▶ **Directions**
Going from the top of the data below, give again each line through the one containing "is the foundation", both ends kept.

▶ **Data for review**
§
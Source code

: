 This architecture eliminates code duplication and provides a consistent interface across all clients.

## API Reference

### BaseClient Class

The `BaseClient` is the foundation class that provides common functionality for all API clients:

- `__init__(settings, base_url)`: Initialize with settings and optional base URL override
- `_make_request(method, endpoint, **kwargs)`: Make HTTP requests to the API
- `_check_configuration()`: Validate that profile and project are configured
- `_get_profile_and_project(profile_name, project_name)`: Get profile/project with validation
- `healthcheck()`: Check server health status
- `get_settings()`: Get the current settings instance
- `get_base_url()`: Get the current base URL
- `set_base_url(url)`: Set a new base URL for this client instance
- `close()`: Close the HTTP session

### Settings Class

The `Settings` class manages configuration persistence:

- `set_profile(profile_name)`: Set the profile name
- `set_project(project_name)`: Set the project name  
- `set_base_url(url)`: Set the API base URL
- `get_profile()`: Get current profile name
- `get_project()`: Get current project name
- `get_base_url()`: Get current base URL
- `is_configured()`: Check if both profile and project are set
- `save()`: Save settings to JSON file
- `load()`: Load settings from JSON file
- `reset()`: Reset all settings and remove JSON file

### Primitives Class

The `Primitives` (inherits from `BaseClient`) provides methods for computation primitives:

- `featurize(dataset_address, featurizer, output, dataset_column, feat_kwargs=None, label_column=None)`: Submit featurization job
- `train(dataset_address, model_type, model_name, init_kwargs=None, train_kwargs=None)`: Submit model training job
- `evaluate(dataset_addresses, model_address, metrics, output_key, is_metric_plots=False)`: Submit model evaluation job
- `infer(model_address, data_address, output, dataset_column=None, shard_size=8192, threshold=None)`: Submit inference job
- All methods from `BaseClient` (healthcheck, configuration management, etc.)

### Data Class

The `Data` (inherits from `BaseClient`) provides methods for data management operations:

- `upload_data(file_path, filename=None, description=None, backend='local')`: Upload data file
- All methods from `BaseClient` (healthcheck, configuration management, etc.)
§
▶ **Exercise response**
Source code

: This architecture eliminates code duplication and provides a consistent interface across all clients.

## API Reference

### BaseClient Class

The `BaseClient` is the foundation class that provides common functionality for all API clients:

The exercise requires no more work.